- Opening Delimiter -

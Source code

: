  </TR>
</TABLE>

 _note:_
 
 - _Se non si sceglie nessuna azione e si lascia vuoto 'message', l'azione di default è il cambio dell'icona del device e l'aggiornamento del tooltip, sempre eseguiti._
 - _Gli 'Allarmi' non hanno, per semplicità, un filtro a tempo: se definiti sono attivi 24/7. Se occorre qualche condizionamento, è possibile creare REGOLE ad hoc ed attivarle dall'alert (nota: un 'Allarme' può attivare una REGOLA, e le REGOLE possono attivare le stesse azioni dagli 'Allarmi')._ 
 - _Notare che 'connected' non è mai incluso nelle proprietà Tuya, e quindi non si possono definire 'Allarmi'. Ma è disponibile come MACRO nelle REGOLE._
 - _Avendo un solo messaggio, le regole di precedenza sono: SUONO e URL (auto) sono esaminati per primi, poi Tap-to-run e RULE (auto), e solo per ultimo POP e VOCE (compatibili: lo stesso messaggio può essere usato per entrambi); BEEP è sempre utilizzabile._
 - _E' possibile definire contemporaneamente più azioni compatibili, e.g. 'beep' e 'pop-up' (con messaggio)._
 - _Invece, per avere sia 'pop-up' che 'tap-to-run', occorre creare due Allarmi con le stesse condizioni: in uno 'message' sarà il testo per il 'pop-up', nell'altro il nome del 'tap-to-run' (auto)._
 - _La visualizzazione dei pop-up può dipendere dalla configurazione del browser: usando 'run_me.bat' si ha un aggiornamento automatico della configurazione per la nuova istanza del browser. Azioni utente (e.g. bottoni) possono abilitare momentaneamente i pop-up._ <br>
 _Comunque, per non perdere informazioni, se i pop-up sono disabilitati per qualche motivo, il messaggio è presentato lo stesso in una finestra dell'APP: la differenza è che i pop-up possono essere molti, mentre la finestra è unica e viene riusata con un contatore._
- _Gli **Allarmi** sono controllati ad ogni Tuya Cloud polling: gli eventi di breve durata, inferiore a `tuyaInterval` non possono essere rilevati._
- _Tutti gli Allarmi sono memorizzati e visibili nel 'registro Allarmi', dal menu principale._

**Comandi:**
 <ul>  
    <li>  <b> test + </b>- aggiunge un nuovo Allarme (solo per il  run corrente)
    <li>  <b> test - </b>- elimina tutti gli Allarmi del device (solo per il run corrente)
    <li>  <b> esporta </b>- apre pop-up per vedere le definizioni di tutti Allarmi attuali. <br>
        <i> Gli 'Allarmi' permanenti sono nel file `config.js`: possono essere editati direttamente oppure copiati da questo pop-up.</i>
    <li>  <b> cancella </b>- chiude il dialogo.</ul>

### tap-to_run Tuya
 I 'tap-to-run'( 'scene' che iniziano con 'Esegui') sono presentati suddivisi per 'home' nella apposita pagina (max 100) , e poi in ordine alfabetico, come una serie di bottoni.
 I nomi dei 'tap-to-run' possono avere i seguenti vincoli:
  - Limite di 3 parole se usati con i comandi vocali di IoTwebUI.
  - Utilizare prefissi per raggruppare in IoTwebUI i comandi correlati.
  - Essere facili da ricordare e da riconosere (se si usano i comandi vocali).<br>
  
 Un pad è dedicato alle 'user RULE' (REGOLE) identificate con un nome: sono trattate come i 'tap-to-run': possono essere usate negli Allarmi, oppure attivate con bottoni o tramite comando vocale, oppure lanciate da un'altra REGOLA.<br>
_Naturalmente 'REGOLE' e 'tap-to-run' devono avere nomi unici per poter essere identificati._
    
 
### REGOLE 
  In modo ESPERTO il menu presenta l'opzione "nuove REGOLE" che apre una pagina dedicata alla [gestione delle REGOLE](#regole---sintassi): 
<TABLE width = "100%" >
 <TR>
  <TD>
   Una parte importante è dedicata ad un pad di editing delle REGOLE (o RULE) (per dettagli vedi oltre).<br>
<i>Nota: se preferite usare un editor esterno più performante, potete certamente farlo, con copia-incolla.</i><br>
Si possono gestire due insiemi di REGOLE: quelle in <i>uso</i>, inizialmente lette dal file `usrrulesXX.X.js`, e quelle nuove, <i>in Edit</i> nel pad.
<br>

- Closing Delimiter -

## REQUIREMENT
Whenever the string "compatibili" shows up in a line of the records, copy that line.

## EXERCISE OUTPUT
 - _Avendo un solo messaggio, le regole di precedenza sono: SUONO e URL (auto) sono esaminati per primi, poi Tap-to-run e RULE (auto), e solo per ultimo POP e VOCE (compatibili: lo stesso messaggio può essere usato per entrambi); BEEP è sempre utilizzabile._
 - _E' possibile definire contemporaneamente più azioni compatibili, e.g. 'beep' e 'pop-up' (con messaggio)._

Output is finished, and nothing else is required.